The Gate of Heavenly Peace has a novelistic symbolism, too. It stands at the entrance to the Forbidden City, representing both the power of the state and the enigmatic force that youthful reformers have approached with protests and dreams. It was the Gate that guarded the emperors, the Gate from which Mao reviewed the massed troops of the Red Guard, the Gate at which generation after generation of young people gathered to air grievances and petition government after government, often with tragic results. Its name conveys a wealth of meaning and irony; Spence's choice of it as his title is significant.
The book begins with the account of a young Qing Dynasty reformer, Kang Youwei, addressing with all the assurance of youth, a giant program of reform proposals to the Emperor in 1895. Although many of the reforms were enacted, Kang eventually had to flee China and live in exile.
The book concludes with accounts of the 1979 trials of two more young reformers - the editor of an unofficial newspaper and a female liaison worker with the peasant poor. Both received stiff prison sentences from the People's Tribunal for disrupting public order and holding counterrevolutionary views.
In between, the narrative follows its literary figures, Kang, Lu Xun and Ding Ling, from the days of early enthusiasm, when buoyed, perhaps, by youthful arrogance and self-righteousness but, nevertheless bright with dreams, they stood, literally or figuratively, in protest at the Gate of Heavenly Peace. It continues up to the time when, dazed and shocked, they surveyed a later scene.
In some cases, they saw their colleagues triumph but lose perspective and, in the thrall of jealousies, ambition, or vengefulness, begin to repeat the abuses of the regimes they had struggled to overthrow. In even more poignant cases, they recognized themselves as victors who had compromised, been compromised, and adopted expediency as an acceptable mode. Further, for these reasons or for no reason at all but the passage of time and the changing fashions of dogma, they were then subject to the charges and the much greater, more personally directed wrath of a new generation of galvanized youth, searching for a way to make the state responsive to them.

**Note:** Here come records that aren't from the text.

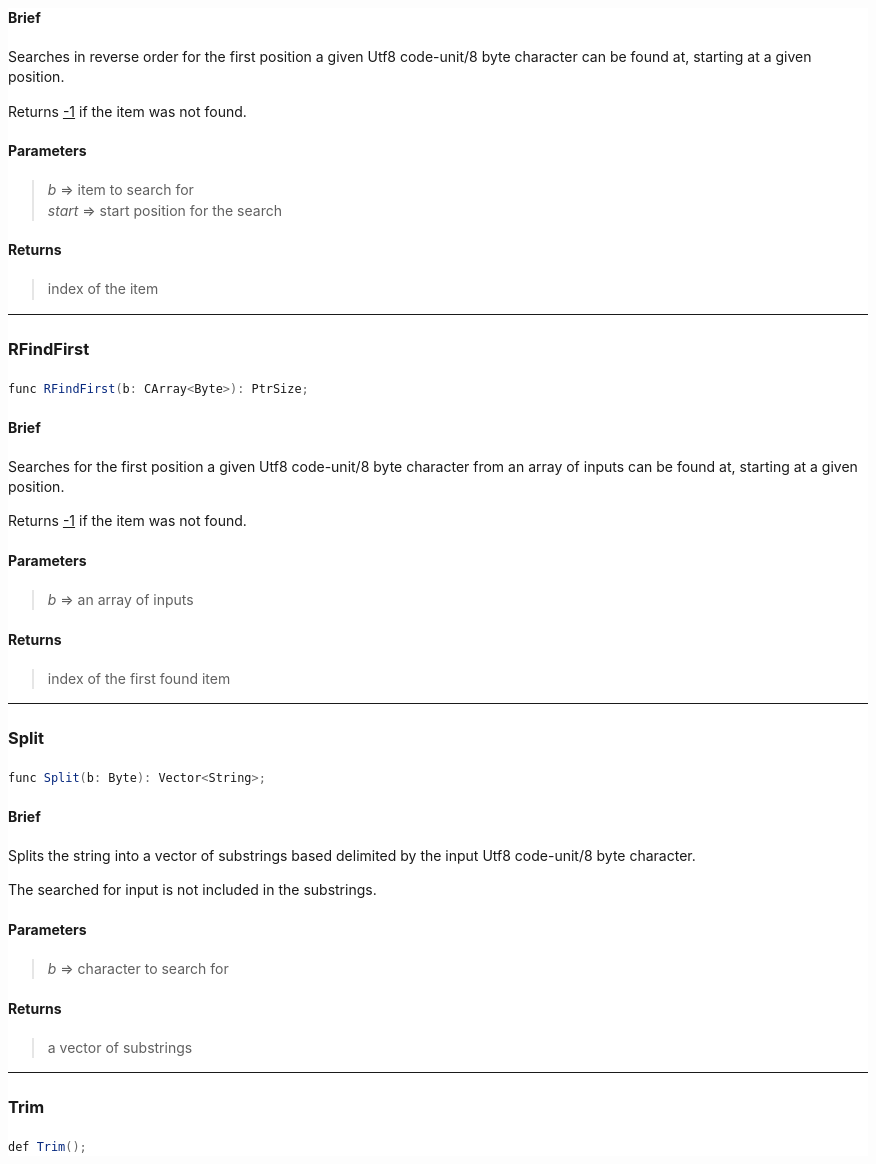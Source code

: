#### Brief
Searches in reverse order for the first position a given Utf8 code-unit/8 byte character can be found at, starting at a given position.

Returns [-1][sys.core.lang.PtrSize] if the item was not found.

#### Parameters
> *b* => item to search for  
> *start* => start position for the search  
#### Returns
> index of the item
***

### RFindFirst

```C#
func RFindFirst(b: CArray<Byte>): PtrSize;
```

#### Brief
Searches for the first position a given Utf8 code-unit/8 byte character from an array of inputs can be found at, starting at a given position.

Returns [-1][sys.core.lang.PtrSize] if the item was not found.

#### Parameters
> *b* => an array of inputs  
#### Returns
> index of the first found item
***

### Split

```C#
func Split(b: Byte): Vector<String>;
```

#### Brief
Splits the string into a vector of substrings based delimited by the input Utf8 code-unit/8 byte character.

The searched for input is not included in the substrings.

#### Parameters
> *b* => character to search for  
#### Returns
> a vector of substrings
***

### Trim

```C#
def Trim();
```


[sys.core.lang.PtrSize]: ..\..\sys.core\numeric\sys.core.lang.PtrSize.api.md "sys.core.lang.PtrSize"
[sys.core.Stream]: sys.core.Stream.api.md "sys.core.Stream"
[sys.core.OutputFormat]: sys.core.OutputFormat.api.md "sys.core.OutputFormat"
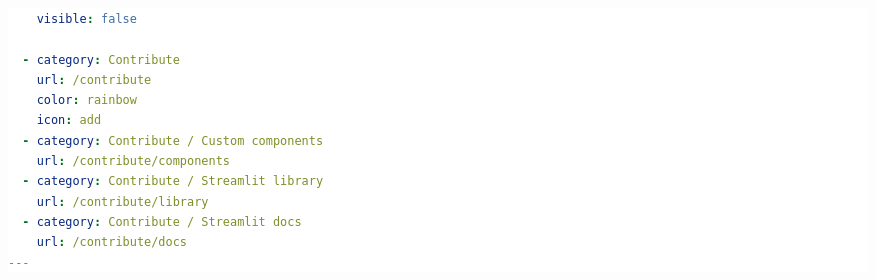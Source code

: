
 ```yaml
    visible: false

  - category: Contribute
    url: /contribute
    color: rainbow
    icon: add
  - category: Contribute / Custom components
    url: /contribute/components
  - category: Contribute / Streamlit library
    url: /contribute/library
  - category: Contribute / Streamlit docs
    url: /contribute/docs
---
```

Because of Spence's broad and searching outlook and his choice of what Chinese officials refer to as ''middle characters,'' neither saints nor villains , but complex individuals caught in between, to convey the story of the revolution, what emerges is a moving account of nobility, frailty, and courage.
Wen Yiduo, Lu Xun, Qu Quibai, Ding Ling - one closes the book caring deeply for these people and for their struggle to mold something fine and humane from the unyielding immensity of an oppressive, autocratic state.
That they failed to fully achieve their goals, or that they saw those goals perverted by others or by themselves is not in itself a surprise - or the point. The consciousness of how this happened, of how events in all their complexity ensnared these people in its net, this is what Mr. Spence insists on and what raises his book from the realm of history to that of tragedy on the grandest scale and the most common.